If you're looking for your new favourite Stars of the Lid, we've found it. Slow Six does operatic post-rock a la those Texan heroes, Red Sparowes, but with more swirling layers and more beautiful mess. Constant comparisons are devaluing, sure, but who cares when the comparisons are so good? Allana Mayer got an inspiringly fast response from ringleader Christopher Tignor about their modes of production and performance.
Who are all of you and how'd you get into this business of music creating?
Orphans in the same cola mine; we developed these songs to synchronize pick-axes after some regrettable early incidents.
And why did you all choose this distinctive type of music?
Steve noticed that when certain hammers were struck together they sounded consonant and others dissonant. Turns out it was in the ratios of their respective weights.
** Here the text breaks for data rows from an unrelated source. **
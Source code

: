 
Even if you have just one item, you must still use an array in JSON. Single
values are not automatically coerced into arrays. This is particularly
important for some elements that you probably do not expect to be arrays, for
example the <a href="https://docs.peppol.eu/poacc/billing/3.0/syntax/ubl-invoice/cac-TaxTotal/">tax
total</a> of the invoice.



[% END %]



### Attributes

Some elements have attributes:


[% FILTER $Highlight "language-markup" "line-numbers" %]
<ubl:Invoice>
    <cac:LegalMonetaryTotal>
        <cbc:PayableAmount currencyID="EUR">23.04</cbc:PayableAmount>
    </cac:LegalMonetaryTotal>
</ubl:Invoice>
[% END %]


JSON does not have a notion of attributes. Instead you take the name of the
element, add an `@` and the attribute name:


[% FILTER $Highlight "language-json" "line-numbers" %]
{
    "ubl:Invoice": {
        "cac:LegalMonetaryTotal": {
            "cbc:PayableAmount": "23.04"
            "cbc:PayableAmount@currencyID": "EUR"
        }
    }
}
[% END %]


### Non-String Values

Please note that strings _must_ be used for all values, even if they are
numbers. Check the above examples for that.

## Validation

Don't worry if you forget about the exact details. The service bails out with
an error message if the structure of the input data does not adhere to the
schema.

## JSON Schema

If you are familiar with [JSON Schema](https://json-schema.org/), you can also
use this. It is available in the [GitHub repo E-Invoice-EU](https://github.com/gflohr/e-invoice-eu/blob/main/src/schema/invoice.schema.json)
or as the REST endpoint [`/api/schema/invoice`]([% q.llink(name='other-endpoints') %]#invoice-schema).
Ben got that one. When Rob and I hit our hammers at once it almost sounded like they were singing together: one high, one low. We called that an octave and worked out the rest of the math and got ourselves a scale which we hastily equal tempered so as to not be a bunch of droning, long-haired nerdlingers. Then Theo invented string instruments and electricity and there she was.
For the tech-heads out there, could you explain some of your programs, your "home-grown software instruments?"
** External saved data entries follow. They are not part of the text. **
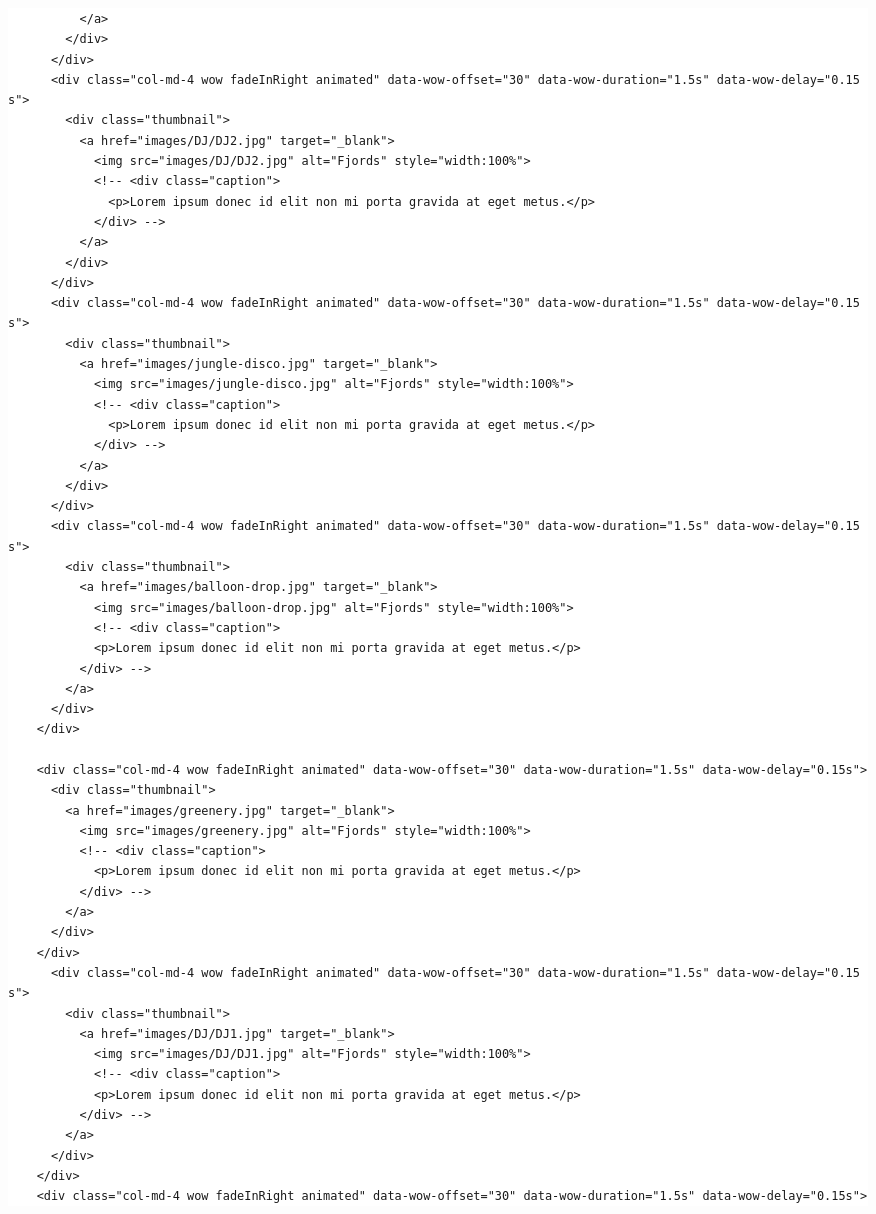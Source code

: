               </a>
            </div>
          </div>
          <div class="col-md-4 wow fadeInRight animated" data-wow-offset="30" data-wow-duration="1.5s" data-wow-delay="0.15s">
            <div class="thumbnail">
              <a href="images/DJ/DJ2.jpg" target="_blank">
                <img src="images/DJ/DJ2.jpg" alt="Fjords" style="width:100%">
                <!-- <div class="caption">
                  <p>Lorem ipsum donec id elit non mi porta gravida at eget metus.</p>
                </div> -->
              </a>
            </div>
          </div>
          <div class="col-md-4 wow fadeInRight animated" data-wow-offset="30" data-wow-duration="1.5s" data-wow-delay="0.15s">
            <div class="thumbnail">
              <a href="images/jungle-disco.jpg" target="_blank">
                <img src="images/jungle-disco.jpg" alt="Fjords" style="width:100%">
                <!-- <div class="caption">
                  <p>Lorem ipsum donec id elit non mi porta gravida at eget metus.</p>
                </div> -->
              </a>
            </div>
          </div>
          <div class="col-md-4 wow fadeInRight animated" data-wow-offset="30" data-wow-duration="1.5s" data-wow-delay="0.15s">
            <div class="thumbnail">
              <a href="images/balloon-drop.jpg" target="_blank">
                <img src="images/balloon-drop.jpg" alt="Fjords" style="width:100%">
                <!-- <div class="caption">
                <p>Lorem ipsum donec id elit non mi porta gravida at eget metus.</p>
              </div> -->
            </a>
          </div>
        </div>

        <div class="col-md-4 wow fadeInRight animated" data-wow-offset="30" data-wow-duration="1.5s" data-wow-delay="0.15s">
          <div class="thumbnail">
            <a href="images/greenery.jpg" target="_blank">
              <img src="images/greenery.jpg" alt="Fjords" style="width:100%">
              <!-- <div class="caption">
                <p>Lorem ipsum donec id elit non mi porta gravida at eget metus.</p>
              </div> -->
            </a>
          </div>
        </div>
          <div class="col-md-4 wow fadeInRight animated" data-wow-offset="30" data-wow-duration="1.5s" data-wow-delay="0.15s">
            <div class="thumbnail">
              <a href="images/DJ/DJ1.jpg" target="_blank">
                <img src="images/DJ/DJ1.jpg" alt="Fjords" style="width:100%">
                <!-- <div class="caption">
                <p>Lorem ipsum donec id elit non mi porta gravida at eget metus.</p>
              </div> -->
            </a>
          </div>
        </div>
        <div class="col-md-4 wow fadeInRight animated" data-wow-offset="30" data-wow-duration="1.5s" data-wow-delay="0.15s">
I build software programs you play like musical instruments and whose sound comes from processing the other musicians' sounds. Using a keyboard or other midi controllers, I take in and transform their material in various ways. For example, I might use a midi keyboard to capture samples from a guitar pattern with my left hand and then play them back in different rhythmic combinations with the other, while simultaneously filtering the sound with a pedal. For our newer stuff I've mostly just been playing the ole violin though.
How does the songwriting process work for music such as yours? Lots of illicit drugs, for sure, but I also imagine it takes a lot of time to pin down things that work.
For our newer stuff I bring in anything from scores, parts, sounds, metaphors, oral traditions, overheard anecdotes I crib as my own insights and anything else I find, and then we arrange it all as a team. So everybody's contributing throughout the thing and we make a point to try out everything that comes to us. I go back and forth writing and rewriting the material as rehearsals progress until finally the song reveals itself and we're able to get in a hook and reel her in.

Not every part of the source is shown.